What should you transcribe? Every line from the top of the records below through the line with "Upon the completion", exactly, and no pictures.

■ **Source information**
== == ==

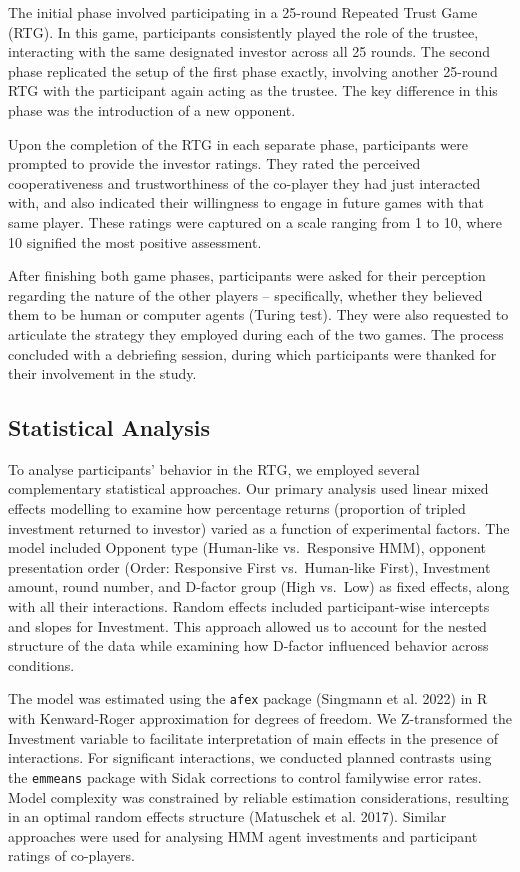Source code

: \documentclass[
]{article}
\begin{document}
The initial phase involved participating in a 25-round Repeated Trust Game (RTG). In this game, participants consistently played the role of the trustee, interacting with the same designated investor across all 25 rounds. The second phase replicated the setup of the first phase exactly, involving another 25-round RTG with the participant again acting as the trustee. The key difference in this phase was the introduction of a new opponent.

Upon the completion of the RTG in each separate phase, participants were prompted to provide the investor ratings. They rated the perceived cooperativeness and trustworthiness of the co-player they had just interacted with, and also indicated their willingness to engage in future games with that same player. These ratings were captured on a scale ranging from 1 to 10, where 10 signified the most positive assessment.

After finishing both game phases, participants were asked for their perception regarding the nature of the other players -- specifically, whether they believed them to be human or computer agents (Turing test). They were also requested to articulate the strategy they employed during each of the two games. The process concluded with a debriefing session, during which participants were thanked for their involvement in the study.

\subsection{Statistical Analysis}\label{statistical-analysis}

To analyse participants' behavior in the RTG, we employed several complementary statistical approaches. Our primary analysis used linear mixed effects modelling to examine how percentage returns (proportion of tripled investment returned to investor) varied as a function of experimental factors. The model included Opponent type (Human-like vs.~Responsive HMM), opponent presentation order (Order: Responsive First vs.~Human-like First), Investment amount, round number, and D-factor group (High vs.~Low) as fixed effects, along with all their interactions. Random effects included participant-wise intercepts and slopes for Investment. This approach allowed us to account for the nested structure of the data while examining how D-factor influenced behavior across conditions.

The model was estimated using the \texttt{afex} package (Singmann et al. 2022) in R with Kenward-Roger approximation for degrees of freedom. We Z-transformed the Investment variable to facilitate interpretation of main effects in the presence of interactions. For significant interactions, we conducted planned contrasts using the \texttt{emmeans} package with Sidak corrections to control familywise error rates. Model complexity was constrained by reliable estimation considerations, resulting in an optimal random effects structure (Matuschek et al. 2017). Similar approaches were used for analysing HMM agent investments and participant ratings of co-players.
\end{document}

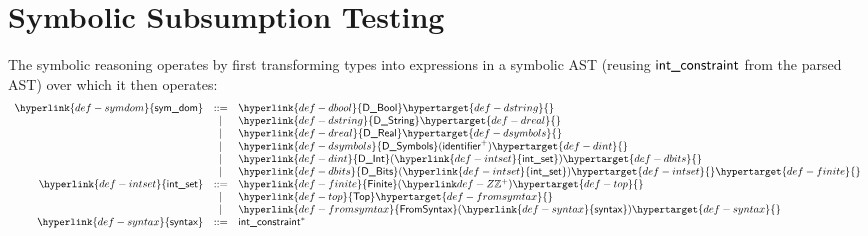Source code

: \documentclass{book}
\begin{document}
\chapter{Symbolic Subsumption Testing \label{chap:symbolicsubsumptiontesting}}
\newcommand\symdom[0]{\hyperlink{def-symdom}{\textsf{sym\_dom}}}
\newcommand\intset[0]{\hyperlink{def-intset}{\textsf{int\_set}}}
\newcommand\syntax[0]{\hyperlink{def-syntax}{\textsf{syntax}}}

\newcommand\DBool[0]{\hyperlink{def-dbool}{\textsf{D\_Bool}}}
\newcommand\DString[0]{\hyperlink{def-dstring}{\textsf{D\_String}}}
\newcommand\DReal[0]{\hyperlink{def-dreal}{\textsf{D\_Real}}}
\newcommand\DSymbols[0]{\hyperlink{def-dsymbols}{\textsf{D\_Symbols}}}
\newcommand\DInt[0]{\hyperlink{def-dint}{\textsf{D\_Int}}}
\newcommand\DBits[0]{\hyperlink{def-dbits}{\textsf{D\_Bits}}}

\newcommand\Finite[0]{\hyperlink{def-finite}{\textsf{Finite}}}
\newcommand\Top[0]{\hyperlink{def-top}{\textsf{Top}}}
\newcommand\FromSyntax[0]{\hyperlink{def-fromsymtax}{\textsf{FromSyntax}}}

\newcommand\symdomoftype[0]{\hyperlink{def-symdomoftype}{\texttt{symdom\_of\_type}}}
\newcommand\symdomofexpr[0]{\hyperlink{def-symdomofexpr}{\texttt{symdom\_of\_expr}}}
\newcommand\symdomofliteral[0]{\hyperlink{def-symdomofliteral}{\texttt{symdom\_of\_literal}}}
\newcommand\intsetofintconstraints[0]{\hyperlink{def-intsetofintconstraintse}{\texttt{intset\_of\_intconstraints}}}
\newcommand\symdomissubset[0]{\hyperlink{def-symdomissubset}{\texttt{symdom\_is\_subset}}}
\newcommand\symintsetsubset[0]{\hyperlink{def-symintsetsubset}{\texttt{sym\_intset\_subset}}}

The symbolic reasoning operates by first transforming types into expressions in a symbolic AST
(reusing $\textsf{int\_constraint}$ from the parsed AST) over which it then operates:
\hypertarget{def-symdom}{}
\hypertarget{def-dbool}{}
\[
  \begin{array}{rcl}
    \symdom &::=& \DBool                    \hypertarget{def-dstring}{}\\
            &|  & \DString                  \hypertarget{def-dreal}{}\\
            &|  & \DReal                    \hypertarget{def-dsymbols}{}\\
            &|  & \DSymbols(\identifier^+)  \hypertarget{def-dint}{}\\
            &|  & \DInt(\intset)            \hypertarget{def-dbits}{}\\
            &|  & \DBits(\intset)           \hypertarget{def-intset}{} \hypertarget{def-finite}{}\\
    \intset &::=& \Finite(\Z^+)             \hypertarget{def-top}{}\\
            &|  & \Top                      \hypertarget{def-fromsymtax}{}\\
            &|  & \FromSyntax(\syntax)      \hypertarget{def-syntax}{}\\
    \syntax &::=& \intconstraint^*
  \end{array}
\]
\end{document}
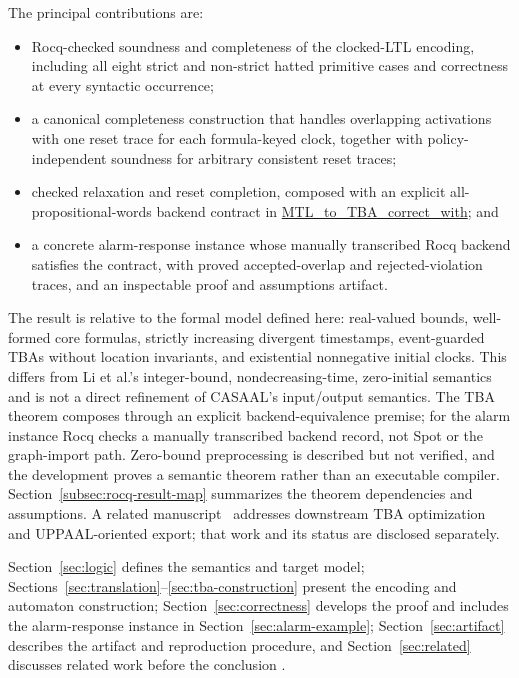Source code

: \documentclass{ieeeaccess}
\newcommand{\Rocqid}[1]{\url{#1}}
\begin{document}
The principal contributions are:
\begin{itemize}
  \item Rocq-checked soundness and completeness of the clocked-LTL encoding,
        including all eight strict and non-strict hatted primitive cases and
        correctness at every syntactic occurrence;
  \item a canonical completeness construction that handles overlapping
        activations with one reset trace for each formula-keyed clock,
        together with policy-independent soundness for arbitrary consistent
        reset traces;
  \item checked relaxation and reset completion, composed with an explicit
        all-propositional-words backend contract in
        \Rocqid{MTL_to_TBA_correct_with}; and
  \item a concrete alarm-response instance whose manually transcribed Rocq
        backend satisfies the contract, with proved accepted-overlap and
        rejected-violation traces, and an inspectable proof and assumptions
        artifact.
\end{itemize}

The result is relative to the formal model defined here: real-valued bounds,
well-formed core formulas, strictly increasing divergent timestamps,
event-guarded TBAs without location invariants, and existential nonnegative
initial clocks. This differs from Li et al.'s integer-bound,
nondecreasing-time, zero-initial semantics and is not a direct refinement of
CASAAL's input/output semantics. The TBA theorem composes through an explicit
backend-equivalence premise; for the alarm instance Rocq checks a manually
transcribed backend record, not Spot or the graph-import path. Zero-bound
preprocessing is described but not verified, and the development proves a
semantic theorem rather than an executable compiler. Section~\ref{subsec:rocq-result-map}
summarizes the theorem dependencies and assumptions.
A related manuscript~\cite{fares_bodeveix_tba_optimization} addresses
downstream TBA optimization and UPPAAL-oriented export; that work and its
status are disclosed separately.

Section~\ref{sec:logic} defines the semantics and target model;
Sections~\ref{sec:translation}--\ref{sec:tba-construction} present the encoding and
automaton construction; Section~\ref{sec:correctness} develops the proof and
includes the alarm-response instance in Section~\ref{sec:alarm-example};
Section~\ref{sec:artifact} describes the artifact and reproduction procedure,
and Section~\ref{sec:related} discusses related work before the conclusion
.
\end{document}
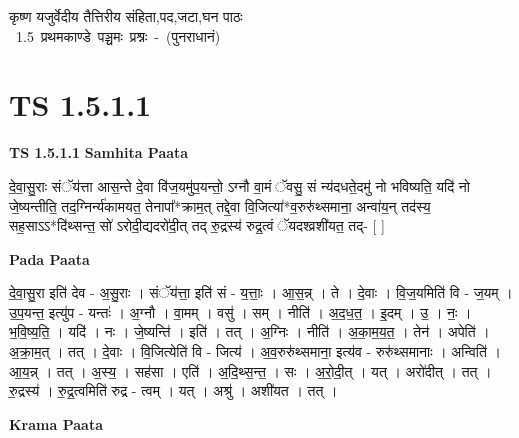 \documentclass[17pt]{extarticle}
\begin{document}
\begin{titlepage}
    \begin{center}
 
\begin{sanskrit}
    { \Huge
    कृष्ण यजुर्वेदीय तैत्तिरीय संहिता,पद,जटा,घन पाठः 
    }
    \\
    \vspace{2.5cm}
    \mbox{ \Huge
    1.5     प्रथमकाण्डे पञ्चमः प्रश्नः - (पुनराधानं)   }
\end{sanskrit}
\end{center}

\end{titlepage}
\tableofcontents
\pagebreak

\section*{ TS 1.5.1.1 }

\textbf{TS 1.5.1.1 } \newline
\textbf{Samhita Paata} \newline

दे॒वा॒सु॒राः संॅय॑त्ता आस॒न्ते दे॒वा वि॑ज॒यमु॑प॒यन्तो॒ ऽग्नौ वा॒मं ॅवसु॒ सं न्य॑दधते॒दमु॑ नो भविष्यति॒ यदि॑ नो जे॒ष्यन्तीति॒ तद॒ग्निर्न्य॑कामयत॒ तेनापा᳚*क्राम॒त् तद्दे॒वा वि॒जित्या॑*व॒रुरु॑थ्समाना॒ अन्वा॑य॒न् तद॑स्य॒ सह॒साऽऽ*दि॑थ्सन्त॒ सो॑ ऽरोदी॒द्यदरो॑दी॒त् तद् रु॒द्रस्य॑ रुद्र॒त्वं ॅयदश्व्रशी॑यत॒ तद्- [ ] \newline

\textbf{Pada Paata} \newline

दे॒वा॒सु॒रा इति॑ देव - अ॒सु॒राः । संॅय॑त्ता॒ इति॑ सं - य॒त्ताः॒ । आ॒स॒न्न् । ते । दे॒वाः । वि॒ज॒यमिति॑ वि - ज॒यम् । उ॒प॒यन्त॒ इत्यु॑प - यन्तः॑ । अ॒ग्नौ । वा॒मम् । वसु॑ । सम् । नीति॑ । अ॒द॒ध॒त॒ । इ॒दम् । उ॒ । नः॒ । भ॒वि॒ष्य॒ति॒ । यदि॑ । नः । जे॒ष्यन्ति॑ । इति॑ । तत् । अ॒ग्निः । नीति॑ । अ॒का॒म॒य॒त॒ । तेन॑ । अपेति॑ । अ॒क्रा॒म॒त् । तत् । दे॒वाः । वि॒जित्येति॑ वि - जित्य॑ । अ॒व॒रुरु॑थ्समाना॒ इत्य॑व - रुरु॑थ्समानाः । अन्विति॑ । आ॒य॒न्न् । तत् । अ॒स्य॒ । सह॑सा । एति॑ । अ॒दि॒थ्स॒न्त॒ । सः । अ॒रो॒दी॒त् । यत् । अरो॑दीत् । तत् । रु॒द्रस्य॑ । रु॒द्र॒त्वमिति॑ रुद्र - त्वम् । यत् । अश्रु॑ । अशी॑यत । तत् ।  \newline


\textbf{Krama Paata} \newline
\end{document}
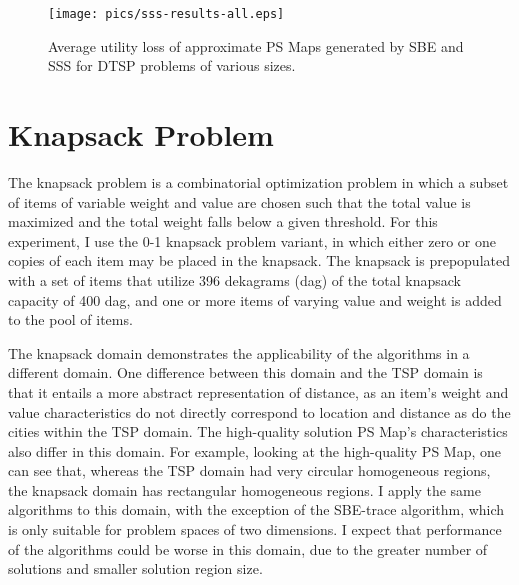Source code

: \begin{figure}
\begin{center}
\texttt{[image: pics/sss-results-all.eps]}
\caption{Average utility loss of approximate PS Maps generated by SBE and SSS for DTSP problems of various sizes.}
\label{fig:sss-results-all}
\end{center}
\end{figure}









\section{Knapsack Problem}

The knapsack problem is a combinatorial optimization problem in which a subset of items of variable weight and value are chosen such that the total value is maximized and the total weight falls below  a given threshold.  For this experiment, I use the 0-1 knapsack problem variant, in which either zero or one copies of each item may be placed in the knapsack.  The knapsack is prepopulated with a set of items that utilize 396 dekagrams (dag) of the total knapsack capacity of 400 dag, and one or more items  of varying value and weight is added to the pool of items.

The knapsack domain demonstrates the applicability of the algorithms in a different domain.  One difference between this domain and the TSP domain is that it entails a more abstract representation of distance, as an item's  weight and value characteristics do not directly correspond to location and  distance as do the cities within the TSP domain. The high-quality solution PS Map's characteristics also differ in this domain.  For example, looking at the high-quality PS Map, one can see that, whereas the TSP domain had very circular homogeneous regions, the knapsack domain has rectangular homogeneous regions.  I apply the same algorithms to this domain, with the exception of the SBE-trace algorithm, which is only suitable for problem spaces of two dimensions.  I expect that performance of the algorithms could be worse in this domain, due to the greater number of solutions and smaller solution region size.



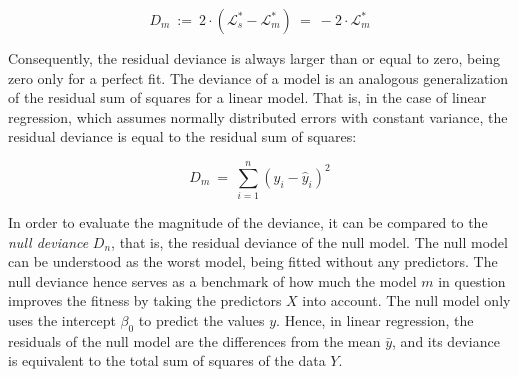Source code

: \begin{equation}
    \label{sec:Factorization:sub:GLM:eq:deviance}
    D_m ~:=~ 2 \cdot ( \mathcal{L}^*_s - \mathcal{L}^*_m ) ~=~ -2 \cdot \mathcal{L}^*_m
\end{equation}

Consequently, the residual deviance is always larger than or equal to zero, being zero only for a perfect fit.
The deviance of a model is an analogous generalization of the residual sum of squares for a linear model.
That is, in the case of linear regression, which assumes normally distributed errors with constant variance,
the residual deviance is equal to the residual sum of squares: %

\begin{equation}
    \label{sec:Factorization:sub:GLM:eq:regression}
    D_m ~=~ \sum_{i=1}^{n} \left( y_i - \hat{y}_i \right)^2
\end{equation}


In order to evaluate the magnitude of the deviance, it can be compared to the \emph{null deviance} $D_n$,
that is, the residual deviance of the null model.
The null model can be understood as the worst model, being fitted without any predictors.
The null deviance hence serves as a benchmark of how much the model $m$ in question
improves the fitness by taking the predictors $X$ into account.
The null model only uses the intercept $\beta_0$ to predict the values $y$. %
Hence, in linear regression, the residuals of the null model are the differences from the mean $\bar{y}$,
and its deviance is equivalent to the total sum of squares of the data $Y$.

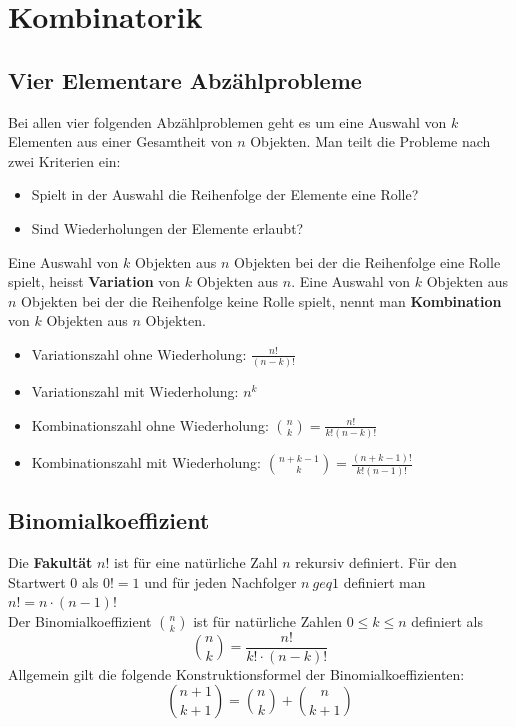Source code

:\section{Kombinatorik}
\label{sec:kombinatorik}
\subsection{Vier Elementare Abzählprobleme}
\label{sec:vier-elementare-abzahlp}
Bei allen vier folgenden Abzählproblemen geht es um eine Auswahl von $k$ Elementen aus einer Gesamtheit von
$n$ Objekten. Man teilt die Probleme nach zwei Kriterien ein:
\begin{itemize}
    \item Spielt in der Auswahl die Reihenfolge der Elemente eine Rolle?
    \item Sind Wiederholungen der Elemente erlaubt?
\end{itemize}
Eine Auswahl von $k$ Objekten aus $n$ Objekten bei der die Reihenfolge eine Rolle spielt, 
heisst \textbf{Variation} von $k$ Objekten aus $n$. 
Eine Auswahl von $k$ Objekten aus $n$ Objekten bei der die Reihenfolge keine Rolle spielt, 
nennt man \textbf{Kombination} von $k$ Objekten aus $n$ Objekten.
\begin{itemize}
    \item Variationszahl ohne Wiederholung: $\frac{n!}{(n-k)!}$
    \item Variationszahl mit Wiederholung: $n^k$
    \item Kombinationszahl ohne Wiederholung: $\binom{n}{k} = \frac{n!}{k!(n-k)!}$
    \item Kombinationszahl mit Wiederholung: $\binom{n+k-1}{k} = \frac{(n+k-1)!}{k!(n-1)!}$
\end{itemize}
\subsection{Binomialkoeffizient}
\label{sec:binomialkoeffizient}
Die \textbf{Fakultät} $n!$ ist für eine natürliche Zahl $n$ rekursiv definiert. Für den Startwert $0$ als $0!=1$ 
und für jeden Nachfolger $n\ geq 1$ definiert man $n! = n \cdot (n-1)!$ \\
Der Binomialkoeffizient $\binom{n}{k}$ ist für natürliche Zahlen $0 \leq k \leq n$ definiert als
\begin{equation*}
    \binom{n}{k} = \frac{n!}{k! \cdot (n-k)!}
\end{equation*}
Allgemein gilt die folgende Konstruktionsformel der Binomialkoeffizienten:
\begin{equation*}
    \binom{n+1}{k+1} = \binom{n}{k} + \binom{n}{k+1}
\end{equation*}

== == ==

■ **Problem solution**
Source code

: \documentclass[
]{article}
\begin{document}
The initial phase involved participating in a 25-round Repeated Trust Game (RTG). In this game, participants consistently played the role of the trustee, interacting with the same designated investor across all 25 rounds. The second phase replicated the setup of the first phase exactly, involving another 25-round RTG with the participant again acting as the trustee. The key difference in this phase was the introduction of a new opponent.

Upon the completion of the RTG in each separate phase, participants were prompted to provide the investor ratings. They rated the perceived cooperativeness and trustworthiness of the co-player they had just interacted with, and also indicated their willingness to engage in future games with that same player. These ratings were captured on a scale ranging from 1 to 10, where 10 signified the most positive assessment.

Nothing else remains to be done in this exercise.